You’ll still be able to access all the non-Wikipedia content – that is, all the covariance models and HMMs describing families, domain graphics, full and seed alignments, as well as our species trees.
Posted by Sarah and Alex
As you surely have noted the highly anticipated new Pfam paper is out as part of the 2012 NAR database issue! We were delighted to be listed as a featured article. The paper covers the new release 26.0 (more on this from Rob soon) and presents some novel analysis that may be of interest to Pfam addicts like you. We quite extensively discuss our use of family-specific bit score gathering thresholds (GAs), hoping to bring clarity to an issue that seems to have been a source of confusion in the past (a.k.a. stop sending us tickets asking what GAs are and how to use them! :-)). Also, we extend and update the analysis of DUF families that was presented in a previous publication hoping to push more people into the de-DUF a DUF game.

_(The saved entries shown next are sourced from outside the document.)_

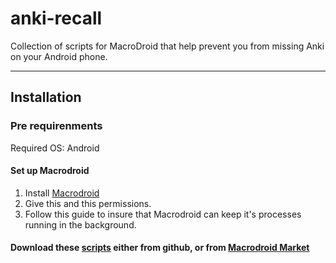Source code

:# anki-recall
Collection of scripts for MacroDroid that help prevent you from missing Anki on your Android phone.

***
## Installation

### Pre requirenments

Required OS: Android
#### Set up Macrodroid
1. Install [Macrodroid](https://play.google.com/store/apps/details?id=com.arlosoft.macrodroid "playstore link")
2. Give this and this permissions.
3. Follow this guide to insure that Macrodroid can keep it's processes running in the background.

#### Download these [scripts](https://github.com/labmem8/anki-recall/releases/tag/pre-release) either from github, or from [Macrodroid Market](link)
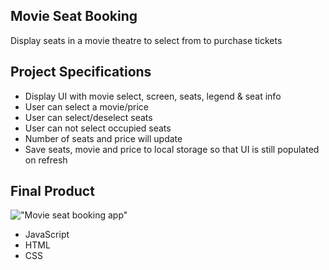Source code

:## Movie Seat Booking

Display seats in a movie theatre to select from to purchase tickets

## Project Specifications

- Display UI with movie select, screen, seats, legend & seat info
- User can select a movie/price
- User can select/deselect seats
- User can not select occupied seats
- Number of seats and price will update
- Save seats, movie and price to local storage so that UI is still populated on refresh

## Final Product

 !["Movie seat booking app"](https://github.com/yuzhakova/form_validator/blob/main/movie-seat-booking.png)

- JavaScript
- HTML
- CSS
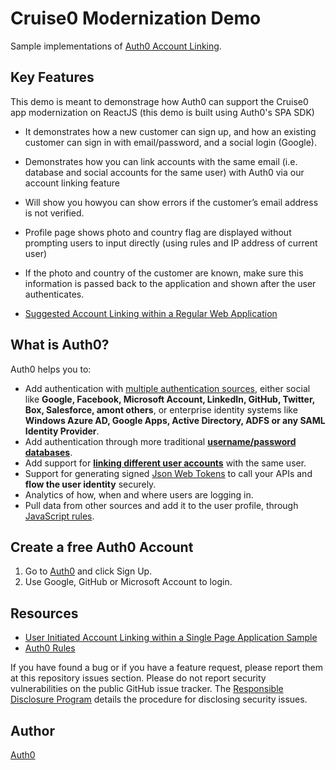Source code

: # Cruise0 Modernization Demo

Sample implementations of [Auth0 Account Linking](https://auth0.com/docs/link-accounts).

## Key Features

This demo is meant to demonstrage how Auth0 can support the Cruise0 app modernization on ReactJS (this demo is built using Auth0's SPA SDK)

* It demonstrates how a new customer can sign up, and how an existing customer can sign in with email/password, and a social login (Google).
* Demonstrates how you can link accounts with the same email (i.e. database and social accounts for the same user) with Auth0 via our account linking feature
* Will show you howyou can show errors if the customer’s email address is not verified. 
* Profile page shows photo and country flag are displayed without prompting users to input directly (using rules and IP address of current user)
* If the photo and country of the customer are known, make sure this information is passed back to the application and shown after the user authenticates.

* [Suggested Account Linking within a Regular Web Application](/RegularWebApp)

## What is Auth0?

Auth0 helps you to:

* Add authentication with [multiple authentication sources](https://docs.auth0.com/identityproviders), either social like **Google, Facebook, Microsoft Account, LinkedIn, GitHub, Twitter, Box, Salesforce, amont others**, or enterprise identity systems like **Windows Azure AD, Google Apps, Active Directory, ADFS or any SAML Identity Provider**.
* Add authentication through more traditional **[username/password databases](https://docs.auth0.com/mysql-connection-tutorial)**.
* Add support for **[linking different user accounts](https://docs.auth0.com/link-accounts)** with the same user.
* Support for generating signed [Json Web Tokens](https://docs.auth0.com/jwt) to call your APIs and **flow the user identity** securely.
* Analytics of how, when and where users are logging in.
* Pull data from other sources and add it to the user profile, through [JavaScript rules](https://docs.auth0.com/rules).

## Create a free Auth0 Account

1. Go to [Auth0](https://auth0.com) and click Sign Up.
2. Use Google, GitHub or Microsoft Account to login.

## Resources

* [User Initiated Account Linking within a Single Page Application Sample](https://github.com/auth0-samples/auth0-link-accounts-sample/tree/master/SPA)
* [Auth0 Rules](https://auth0.com/docs/rules)


If you have found a bug or if you have a feature request, please report them at this repository issues section. Please do not report security vulnerabilities on the public GitHub issue tracker. The [Responsible Disclosure Program](https://auth0.com/whitehat) details the procedure for disclosing security issues.

## Author
[Auth0](auth0.com)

So, enjoy reading the paper and send us comments and suggestions, your support and advice is as always invaluable to us!!
Posted by Marco
Since starting to work on Pfam all those years ago I have been obsessing about when the job might be finished. I have plans for retiring and learning to play golf or something similar. Cyrus Chothia published a paper saying that the majority of proteins in Nature came from no more than 1,000 families (Chothia 1992). However, we now have over 14,000 families in Pfam. To work out how close we are to finishing Pfam we measure our coverage of known proteins. That is what fraction of proteins in the database have a hit to a Pfam family. Currently we are close to 80% coverage of known sequences in UniProt.

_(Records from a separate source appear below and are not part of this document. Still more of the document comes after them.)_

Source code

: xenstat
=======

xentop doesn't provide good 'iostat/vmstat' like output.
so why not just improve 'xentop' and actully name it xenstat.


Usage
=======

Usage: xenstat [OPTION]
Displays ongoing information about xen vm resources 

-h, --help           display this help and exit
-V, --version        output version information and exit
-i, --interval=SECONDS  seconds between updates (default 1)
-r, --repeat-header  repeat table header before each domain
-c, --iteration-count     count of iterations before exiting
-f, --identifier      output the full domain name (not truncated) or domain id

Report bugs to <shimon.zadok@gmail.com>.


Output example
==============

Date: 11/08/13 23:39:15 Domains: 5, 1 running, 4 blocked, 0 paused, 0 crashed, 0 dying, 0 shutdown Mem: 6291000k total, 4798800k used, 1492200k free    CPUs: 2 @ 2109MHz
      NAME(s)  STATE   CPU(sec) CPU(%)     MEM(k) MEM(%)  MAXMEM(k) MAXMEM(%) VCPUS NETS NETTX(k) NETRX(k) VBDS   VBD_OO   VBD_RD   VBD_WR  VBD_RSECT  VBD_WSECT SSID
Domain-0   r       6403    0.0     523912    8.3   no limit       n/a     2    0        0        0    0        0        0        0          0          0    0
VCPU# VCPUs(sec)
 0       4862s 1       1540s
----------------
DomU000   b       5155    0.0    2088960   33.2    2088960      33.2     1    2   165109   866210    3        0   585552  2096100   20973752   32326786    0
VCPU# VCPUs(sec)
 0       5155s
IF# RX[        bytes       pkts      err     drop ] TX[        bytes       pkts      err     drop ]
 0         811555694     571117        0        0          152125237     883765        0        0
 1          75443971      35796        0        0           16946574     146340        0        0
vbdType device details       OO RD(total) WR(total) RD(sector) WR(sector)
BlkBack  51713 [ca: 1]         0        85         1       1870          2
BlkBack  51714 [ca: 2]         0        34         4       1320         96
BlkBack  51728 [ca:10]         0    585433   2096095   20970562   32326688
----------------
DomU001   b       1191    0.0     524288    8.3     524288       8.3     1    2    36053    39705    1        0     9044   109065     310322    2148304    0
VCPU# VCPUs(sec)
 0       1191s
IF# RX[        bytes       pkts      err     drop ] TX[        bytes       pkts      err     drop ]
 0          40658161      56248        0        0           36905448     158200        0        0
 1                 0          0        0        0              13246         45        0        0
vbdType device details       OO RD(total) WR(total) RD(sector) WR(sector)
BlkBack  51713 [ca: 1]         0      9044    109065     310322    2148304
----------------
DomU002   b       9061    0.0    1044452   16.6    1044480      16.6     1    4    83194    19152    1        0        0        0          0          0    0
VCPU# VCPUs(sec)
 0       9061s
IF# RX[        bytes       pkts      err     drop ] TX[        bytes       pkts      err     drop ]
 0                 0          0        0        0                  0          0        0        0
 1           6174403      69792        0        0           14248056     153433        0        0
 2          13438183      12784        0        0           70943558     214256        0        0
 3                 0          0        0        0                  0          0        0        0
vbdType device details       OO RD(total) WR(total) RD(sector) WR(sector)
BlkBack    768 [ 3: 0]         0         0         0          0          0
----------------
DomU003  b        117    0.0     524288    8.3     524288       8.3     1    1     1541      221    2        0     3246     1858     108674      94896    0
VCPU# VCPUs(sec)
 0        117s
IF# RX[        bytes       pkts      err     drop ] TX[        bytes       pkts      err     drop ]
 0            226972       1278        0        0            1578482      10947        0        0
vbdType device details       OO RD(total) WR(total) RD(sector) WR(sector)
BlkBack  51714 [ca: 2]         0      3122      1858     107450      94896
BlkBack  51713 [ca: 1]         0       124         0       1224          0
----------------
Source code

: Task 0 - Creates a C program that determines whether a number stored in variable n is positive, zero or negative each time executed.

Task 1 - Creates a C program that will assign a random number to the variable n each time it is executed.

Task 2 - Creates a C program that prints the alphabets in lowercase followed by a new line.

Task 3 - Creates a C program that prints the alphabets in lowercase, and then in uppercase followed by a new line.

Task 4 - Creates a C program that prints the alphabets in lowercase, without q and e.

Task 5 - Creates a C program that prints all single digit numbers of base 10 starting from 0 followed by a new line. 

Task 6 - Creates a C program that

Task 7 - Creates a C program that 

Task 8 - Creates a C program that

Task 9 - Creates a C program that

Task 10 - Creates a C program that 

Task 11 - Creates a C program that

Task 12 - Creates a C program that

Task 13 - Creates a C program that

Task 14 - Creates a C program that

Lately I have been wondering about that missing 20%. I see three possibilities:
- Sequences should be part of new families
- Sequences are missing members of existing families
- Sequences are incorrect gene predictions and never expressed
To investigate this one can take all the proteins in a genome that do not already hit Pfam. We can then use each of these sequences as a seed for an iterative Jackhmmer search. Some proteins find thousands of hits many of which belong to existing families (case 2), and many of them have tens to hundreds of matches and do not match to any known family (case 1). Some of the searches find only the sequence itself and perhaps these are candidates for spurious proteins (case 3). The graph below shows the results of such an analysis for one bacterial genome.
On the right hand side of the graph we can see the 300 or so proteins that should be parts of existing families. But the large majority of proteins do not appear to be part of existing families and only consist of a red bar. That suggests that we are still far from getting a complete list of all known protein families (if such a thing is possible). So the search continues … and the golf course must wait.
Posted by Alex
Chothia C. Proteins. One thousand families for the molecular biologist. Nature. 1992;357:543-544.
Well, it should have been out about 6 months ago, but finally the long awaited Pfam release 25.0 is here! Release 25.0 contains a total of 12273 families, with 384 new families and 21 families killed since the latest release. Pfam 25.0 is based on UniProt release 2010_05. Those of you who follow Pfam closely will be familiar with the fact the sequence coverage (the number of sequences in Pfamseq containing at least one Pfam match) has hovered at or just below 75%. Despite the addition of only a modest number of new families in this release, the sequence coverage is now 76.69% of all proteins in Pfamseq contain a match to at least one Pfam domain. 53.86% of all residues in the sequence database fall within Pfam domains.